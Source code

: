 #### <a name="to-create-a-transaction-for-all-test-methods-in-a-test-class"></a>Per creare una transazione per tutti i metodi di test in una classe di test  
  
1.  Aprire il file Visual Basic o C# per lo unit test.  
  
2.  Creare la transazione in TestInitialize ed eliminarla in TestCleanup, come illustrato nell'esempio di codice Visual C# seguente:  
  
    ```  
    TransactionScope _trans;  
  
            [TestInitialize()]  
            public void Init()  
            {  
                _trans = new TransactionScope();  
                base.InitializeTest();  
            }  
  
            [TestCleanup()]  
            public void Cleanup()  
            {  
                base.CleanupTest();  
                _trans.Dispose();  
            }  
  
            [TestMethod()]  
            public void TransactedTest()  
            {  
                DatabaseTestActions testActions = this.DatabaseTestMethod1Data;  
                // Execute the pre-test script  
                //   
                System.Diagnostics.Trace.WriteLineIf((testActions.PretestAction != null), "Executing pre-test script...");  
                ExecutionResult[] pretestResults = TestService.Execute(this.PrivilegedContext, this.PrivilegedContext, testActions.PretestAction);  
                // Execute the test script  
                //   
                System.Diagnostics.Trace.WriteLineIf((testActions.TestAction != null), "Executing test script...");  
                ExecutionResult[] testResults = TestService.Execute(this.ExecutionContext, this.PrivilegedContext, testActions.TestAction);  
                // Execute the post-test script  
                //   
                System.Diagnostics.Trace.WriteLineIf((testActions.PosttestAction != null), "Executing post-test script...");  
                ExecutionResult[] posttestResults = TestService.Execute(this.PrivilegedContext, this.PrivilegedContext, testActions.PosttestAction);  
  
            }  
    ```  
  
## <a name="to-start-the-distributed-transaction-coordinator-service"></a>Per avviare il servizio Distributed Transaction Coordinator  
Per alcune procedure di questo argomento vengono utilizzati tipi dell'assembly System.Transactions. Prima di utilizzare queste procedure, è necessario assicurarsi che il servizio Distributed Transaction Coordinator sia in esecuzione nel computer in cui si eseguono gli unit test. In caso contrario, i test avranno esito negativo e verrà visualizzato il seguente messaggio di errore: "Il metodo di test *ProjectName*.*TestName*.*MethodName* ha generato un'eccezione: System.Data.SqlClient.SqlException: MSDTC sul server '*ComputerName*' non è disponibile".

### What to produce
A faithful, word-for-word copy of the data is the expected answer.

### Solution to the problem
Source code

: #### <a name="to-create-a-transaction-for-all-test-methods-in-a-test-class"></a>Per creare una transazione per tutti i metodi di test in una classe di test  
  
1.  Aprire il file Visual Basic o C# per lo unit test.  
  
2.  Creare la transazione in TestInitialize ed eliminarla in TestCleanup, come illustrato nell'esempio di codice Visual C# seguente:  
  
    ```  
    TransactionScope _trans;  
  
            [TestInitialize()]  
            public void Init()  
            {  
                _trans = new TransactionScope();  
                base.InitializeTest();  
            }  
  
            [TestCleanup()]  
            public void Cleanup()  
            {  
                base.CleanupTest();  
                _trans.Dispose();  
            }  
  
            [TestMethod()]  
            public void TransactedTest()  
            {  
                DatabaseTestActions testActions = this.DatabaseTestMethod1Data;  
                // Execute the pre-test script  
                //   
                System.Diagnostics.Trace.WriteLineIf((testActions.PretestAction != null), "Executing pre-test script...");  
                ExecutionResult[] pretestResults = TestService.Execute(this.PrivilegedContext, this.PrivilegedContext, testActions.PretestAction);  
                // Execute the test script  
                //   
                System.Diagnostics.Trace.WriteLineIf((testActions.TestAction != null), "Executing test script...");  
                ExecutionResult[] testResults = TestService.Execute(this.ExecutionContext, this.PrivilegedContext, testActions.TestAction);  
                // Execute the post-test script  
                //   
                System.Diagnostics.Trace.WriteLineIf((testActions.PosttestAction != null), "Executing post-test script...");  
                ExecutionResult[] posttestResults = TestService.Execute(this.PrivilegedContext, this.PrivilegedContext, testActions.PosttestAction);  
  
            }  
    ```  
  
## <a name="to-start-the-distributed-transaction-coordinator-service"></a>Per avviare il servizio Distributed Transaction Coordinator  
Per alcune procedure di questo argomento vengono utilizzati tipi dell'assembly System.Transactions. Prima di utilizzare queste procedure, è necessario assicurarsi che il servizio Distributed Transaction Coordinator sia in esecuzione nel computer in cui si eseguono gli unit test. In caso contrario, i test avranno esito negativo e verrà visualizzato il seguente messaggio di errore: "Il metodo di test *ProjectName*.*TestName*.*MethodName* ha generato un'eccezione: System.Data.SqlClient.SqlException: MSDTC sul server '*ComputerName*' non è disponibile".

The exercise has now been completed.